ГЛАВА ДЕВЯТАЯ
За последние дни пребывания у Ужжаза я так измучил себя, что, едва переступив порог своей комнаты, упал на кушетку, не снимая комбинезона.
– Тебе плохо, Фил, ты болен? – забеспокоился Квинт.
– Нет. Устал. Спать хочу, – пролепетал я.
– Правильно, отдохни. А я что-нибудь приготовлю.
Я проспал около двенадцати часов. Квинт ожидал моего пробуждения и, по мере остывания кофе, подогревал его.
Когда я осушил поллитровую кружку, Квинт встревоженно спросил:
– Скажи честно, Фил, это я? Ты меня не подменил?
– Это ты.
– А почему голова не моя? Лицо-то чужое. Разве я таким уродом был? Никогда не был. Посмотрел в зеркало – что такое?! Думал, кривое оно, так нет. Все отражается нормально. Я и к твоему лицу его подносил, оно не исказилось. Что же это такое, Фил?
– Да, тебя несколько видоизменили.
– Пластическую операцию сделали?
– Нет. Да ты не нервничай. Все пройдет, и прежний облик вернется к тебе. Тебя не полностью обработали, и твои гены победят введенную сыворотку.

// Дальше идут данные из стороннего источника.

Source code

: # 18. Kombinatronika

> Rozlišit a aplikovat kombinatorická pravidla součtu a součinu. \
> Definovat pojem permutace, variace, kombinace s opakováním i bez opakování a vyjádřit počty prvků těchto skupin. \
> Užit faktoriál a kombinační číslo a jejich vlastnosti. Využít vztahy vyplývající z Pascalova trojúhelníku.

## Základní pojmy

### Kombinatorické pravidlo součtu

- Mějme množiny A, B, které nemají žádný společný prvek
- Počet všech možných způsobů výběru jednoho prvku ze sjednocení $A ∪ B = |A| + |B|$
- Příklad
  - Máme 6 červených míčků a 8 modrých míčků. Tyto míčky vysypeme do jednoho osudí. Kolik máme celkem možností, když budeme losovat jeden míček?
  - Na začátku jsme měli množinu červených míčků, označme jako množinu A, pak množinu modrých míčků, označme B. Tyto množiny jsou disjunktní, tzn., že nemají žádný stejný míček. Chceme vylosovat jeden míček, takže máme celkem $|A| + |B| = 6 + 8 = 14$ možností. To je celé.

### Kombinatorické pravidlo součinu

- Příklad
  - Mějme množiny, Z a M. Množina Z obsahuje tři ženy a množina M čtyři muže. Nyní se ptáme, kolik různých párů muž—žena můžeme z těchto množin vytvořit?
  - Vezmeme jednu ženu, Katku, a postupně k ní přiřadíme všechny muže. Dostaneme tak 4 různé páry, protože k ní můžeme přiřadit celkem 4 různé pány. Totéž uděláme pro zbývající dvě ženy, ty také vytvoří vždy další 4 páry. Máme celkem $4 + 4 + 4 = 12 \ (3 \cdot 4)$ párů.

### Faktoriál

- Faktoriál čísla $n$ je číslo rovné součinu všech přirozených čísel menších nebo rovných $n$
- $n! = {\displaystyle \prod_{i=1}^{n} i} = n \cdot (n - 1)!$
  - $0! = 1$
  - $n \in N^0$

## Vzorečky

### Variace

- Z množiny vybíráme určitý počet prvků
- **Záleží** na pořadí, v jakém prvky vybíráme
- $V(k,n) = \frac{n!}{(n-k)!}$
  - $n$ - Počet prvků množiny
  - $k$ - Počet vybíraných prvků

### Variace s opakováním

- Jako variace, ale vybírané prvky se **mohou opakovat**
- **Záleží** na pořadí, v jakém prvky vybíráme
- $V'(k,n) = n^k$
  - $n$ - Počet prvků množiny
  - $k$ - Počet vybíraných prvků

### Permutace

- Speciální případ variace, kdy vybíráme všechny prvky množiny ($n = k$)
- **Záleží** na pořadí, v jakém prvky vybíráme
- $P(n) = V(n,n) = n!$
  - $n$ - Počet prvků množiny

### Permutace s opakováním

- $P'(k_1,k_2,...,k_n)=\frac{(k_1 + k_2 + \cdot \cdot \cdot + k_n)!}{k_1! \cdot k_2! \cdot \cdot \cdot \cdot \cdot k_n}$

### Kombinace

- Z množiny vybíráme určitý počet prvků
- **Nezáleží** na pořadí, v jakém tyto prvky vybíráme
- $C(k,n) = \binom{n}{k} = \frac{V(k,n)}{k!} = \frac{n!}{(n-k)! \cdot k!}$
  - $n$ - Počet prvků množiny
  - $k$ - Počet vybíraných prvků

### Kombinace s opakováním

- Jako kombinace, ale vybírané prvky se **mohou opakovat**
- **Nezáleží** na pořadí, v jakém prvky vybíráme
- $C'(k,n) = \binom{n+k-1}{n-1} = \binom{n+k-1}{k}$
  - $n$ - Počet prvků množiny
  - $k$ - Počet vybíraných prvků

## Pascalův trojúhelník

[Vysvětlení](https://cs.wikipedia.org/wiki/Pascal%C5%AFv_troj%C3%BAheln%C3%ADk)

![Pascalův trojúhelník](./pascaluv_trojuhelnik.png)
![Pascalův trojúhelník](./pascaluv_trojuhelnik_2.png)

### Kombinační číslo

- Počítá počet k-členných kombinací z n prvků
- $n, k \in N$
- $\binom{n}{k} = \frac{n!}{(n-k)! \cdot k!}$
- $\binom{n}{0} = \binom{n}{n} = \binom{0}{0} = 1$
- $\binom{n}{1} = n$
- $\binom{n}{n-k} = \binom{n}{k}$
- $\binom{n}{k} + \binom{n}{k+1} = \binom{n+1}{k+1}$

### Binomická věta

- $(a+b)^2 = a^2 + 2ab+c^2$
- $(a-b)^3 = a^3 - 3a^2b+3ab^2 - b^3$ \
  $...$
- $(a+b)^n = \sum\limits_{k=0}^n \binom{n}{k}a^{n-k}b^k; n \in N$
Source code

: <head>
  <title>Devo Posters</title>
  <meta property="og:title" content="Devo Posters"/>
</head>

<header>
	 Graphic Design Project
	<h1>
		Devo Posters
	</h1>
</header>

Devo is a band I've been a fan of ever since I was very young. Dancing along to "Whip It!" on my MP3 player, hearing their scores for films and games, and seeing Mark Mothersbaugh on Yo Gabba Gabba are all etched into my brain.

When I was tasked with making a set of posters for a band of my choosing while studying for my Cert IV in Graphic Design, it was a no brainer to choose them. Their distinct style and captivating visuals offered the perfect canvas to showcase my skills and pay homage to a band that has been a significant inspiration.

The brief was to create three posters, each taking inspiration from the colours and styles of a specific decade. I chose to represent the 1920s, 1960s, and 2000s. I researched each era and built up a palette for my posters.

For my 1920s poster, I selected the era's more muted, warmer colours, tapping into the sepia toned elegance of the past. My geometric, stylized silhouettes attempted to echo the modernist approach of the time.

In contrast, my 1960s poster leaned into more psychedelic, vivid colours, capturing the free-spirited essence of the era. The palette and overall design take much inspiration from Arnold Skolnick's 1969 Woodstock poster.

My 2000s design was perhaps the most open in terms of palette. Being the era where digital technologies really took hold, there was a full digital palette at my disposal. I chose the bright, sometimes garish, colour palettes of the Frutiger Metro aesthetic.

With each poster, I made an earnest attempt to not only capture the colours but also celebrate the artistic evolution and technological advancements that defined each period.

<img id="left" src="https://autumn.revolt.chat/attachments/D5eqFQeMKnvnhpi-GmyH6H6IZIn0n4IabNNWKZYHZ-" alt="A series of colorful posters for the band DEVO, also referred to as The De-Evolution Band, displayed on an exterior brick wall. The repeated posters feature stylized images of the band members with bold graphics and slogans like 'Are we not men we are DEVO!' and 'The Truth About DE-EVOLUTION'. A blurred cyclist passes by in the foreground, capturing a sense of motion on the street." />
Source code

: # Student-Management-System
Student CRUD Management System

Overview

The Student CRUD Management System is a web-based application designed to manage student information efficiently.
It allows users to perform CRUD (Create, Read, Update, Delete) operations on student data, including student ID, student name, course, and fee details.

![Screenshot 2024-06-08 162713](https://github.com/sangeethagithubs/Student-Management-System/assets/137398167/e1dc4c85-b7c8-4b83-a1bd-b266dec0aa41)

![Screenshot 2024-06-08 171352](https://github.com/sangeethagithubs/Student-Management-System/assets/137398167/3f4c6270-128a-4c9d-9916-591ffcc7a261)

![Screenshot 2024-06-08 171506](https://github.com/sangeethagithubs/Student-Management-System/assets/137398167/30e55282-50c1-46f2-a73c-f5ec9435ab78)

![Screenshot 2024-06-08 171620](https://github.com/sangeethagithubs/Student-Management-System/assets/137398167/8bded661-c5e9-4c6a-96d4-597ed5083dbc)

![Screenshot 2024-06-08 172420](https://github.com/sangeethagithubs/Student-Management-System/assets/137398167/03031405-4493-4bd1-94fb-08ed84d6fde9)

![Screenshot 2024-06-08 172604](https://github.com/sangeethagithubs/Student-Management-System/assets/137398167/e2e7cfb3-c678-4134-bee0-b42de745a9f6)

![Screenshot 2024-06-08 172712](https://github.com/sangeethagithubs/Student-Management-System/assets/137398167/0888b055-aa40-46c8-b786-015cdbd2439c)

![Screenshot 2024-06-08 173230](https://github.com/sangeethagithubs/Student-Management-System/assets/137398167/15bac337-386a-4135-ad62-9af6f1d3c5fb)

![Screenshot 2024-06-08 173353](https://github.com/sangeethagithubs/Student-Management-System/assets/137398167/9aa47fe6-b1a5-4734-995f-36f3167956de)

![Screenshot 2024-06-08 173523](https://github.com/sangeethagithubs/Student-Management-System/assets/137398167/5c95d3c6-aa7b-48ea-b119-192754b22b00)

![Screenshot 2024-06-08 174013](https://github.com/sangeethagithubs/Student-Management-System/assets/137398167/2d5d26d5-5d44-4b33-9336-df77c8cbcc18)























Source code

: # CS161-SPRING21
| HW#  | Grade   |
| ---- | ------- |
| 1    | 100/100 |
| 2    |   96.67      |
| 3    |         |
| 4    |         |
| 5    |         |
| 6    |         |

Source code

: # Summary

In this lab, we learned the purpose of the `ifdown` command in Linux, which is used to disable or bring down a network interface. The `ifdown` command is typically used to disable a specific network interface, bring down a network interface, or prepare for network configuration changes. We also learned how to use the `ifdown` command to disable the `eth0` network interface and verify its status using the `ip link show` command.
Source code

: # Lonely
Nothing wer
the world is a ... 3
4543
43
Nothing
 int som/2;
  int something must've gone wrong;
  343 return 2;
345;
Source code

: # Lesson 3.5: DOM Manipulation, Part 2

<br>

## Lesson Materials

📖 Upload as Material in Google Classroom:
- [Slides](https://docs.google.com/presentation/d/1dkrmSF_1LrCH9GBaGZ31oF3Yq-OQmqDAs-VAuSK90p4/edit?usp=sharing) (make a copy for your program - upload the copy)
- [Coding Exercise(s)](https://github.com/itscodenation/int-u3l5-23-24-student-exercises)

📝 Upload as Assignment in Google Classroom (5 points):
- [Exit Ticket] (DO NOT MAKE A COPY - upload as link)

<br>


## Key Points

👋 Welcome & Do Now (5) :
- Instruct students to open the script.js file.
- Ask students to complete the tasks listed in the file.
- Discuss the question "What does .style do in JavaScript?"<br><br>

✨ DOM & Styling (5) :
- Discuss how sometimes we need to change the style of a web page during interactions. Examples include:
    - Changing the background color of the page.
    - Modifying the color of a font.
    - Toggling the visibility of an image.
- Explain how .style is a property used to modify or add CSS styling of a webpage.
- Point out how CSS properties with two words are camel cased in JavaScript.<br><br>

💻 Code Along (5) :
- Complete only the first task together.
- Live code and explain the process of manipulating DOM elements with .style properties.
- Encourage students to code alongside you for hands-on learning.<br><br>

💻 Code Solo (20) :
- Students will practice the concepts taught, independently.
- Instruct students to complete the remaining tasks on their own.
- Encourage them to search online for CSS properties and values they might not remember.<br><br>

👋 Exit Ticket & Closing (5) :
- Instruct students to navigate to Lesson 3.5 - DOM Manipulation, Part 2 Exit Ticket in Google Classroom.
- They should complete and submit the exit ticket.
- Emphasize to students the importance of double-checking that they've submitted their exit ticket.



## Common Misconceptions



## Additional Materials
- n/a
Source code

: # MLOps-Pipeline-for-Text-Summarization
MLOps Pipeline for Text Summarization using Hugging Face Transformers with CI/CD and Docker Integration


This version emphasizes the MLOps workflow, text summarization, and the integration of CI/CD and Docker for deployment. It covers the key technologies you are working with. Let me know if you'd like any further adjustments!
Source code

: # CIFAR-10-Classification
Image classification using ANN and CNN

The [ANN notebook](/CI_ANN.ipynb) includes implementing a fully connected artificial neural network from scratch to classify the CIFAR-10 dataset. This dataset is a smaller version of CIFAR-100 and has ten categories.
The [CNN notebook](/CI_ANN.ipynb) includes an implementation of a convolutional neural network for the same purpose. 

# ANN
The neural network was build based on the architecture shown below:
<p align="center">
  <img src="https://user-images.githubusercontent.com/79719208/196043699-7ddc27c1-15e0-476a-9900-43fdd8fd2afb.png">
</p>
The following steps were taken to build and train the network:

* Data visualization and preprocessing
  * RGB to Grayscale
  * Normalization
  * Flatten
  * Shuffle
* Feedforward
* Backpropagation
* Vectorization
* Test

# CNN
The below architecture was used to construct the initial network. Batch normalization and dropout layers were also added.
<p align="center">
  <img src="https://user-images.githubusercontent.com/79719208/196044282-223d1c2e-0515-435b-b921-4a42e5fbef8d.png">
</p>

И я рассказал ему все, что знал об Ужжазе. Выслушав мой рассказ, Квинт со всей решительностью заявил:
– Это заведение нужно ликвидировать. С корнем и без промедлений. Какой большой негодяй. Варвар!
– Согласен. Ликвидировать надо, но желательно своими силами. Незачем знать человечеству о таких подонках. Что ты конкретно предлагаешь?
– А то, что нечего с ним чикаться, – разошелся Квинт, – в нуль-пространство его, изверга. Пусть с мухой и клопом болтается. С фараоном шутки плохи.
– Но, но, Квинт. Забыл о гуманности? Пусть лучше Ужжаз сам пожалует к нам. Попробуем вразумить его.
После недолгого раздумья я решил перевоспитать Ужжаза, чтобы он принес пользу человечеству. Да и макет я хотел изъять у него. Конечно, это оторвет нас от основной работы, но я не мог допустить, чтобы Ужжаз творил свои черные дела.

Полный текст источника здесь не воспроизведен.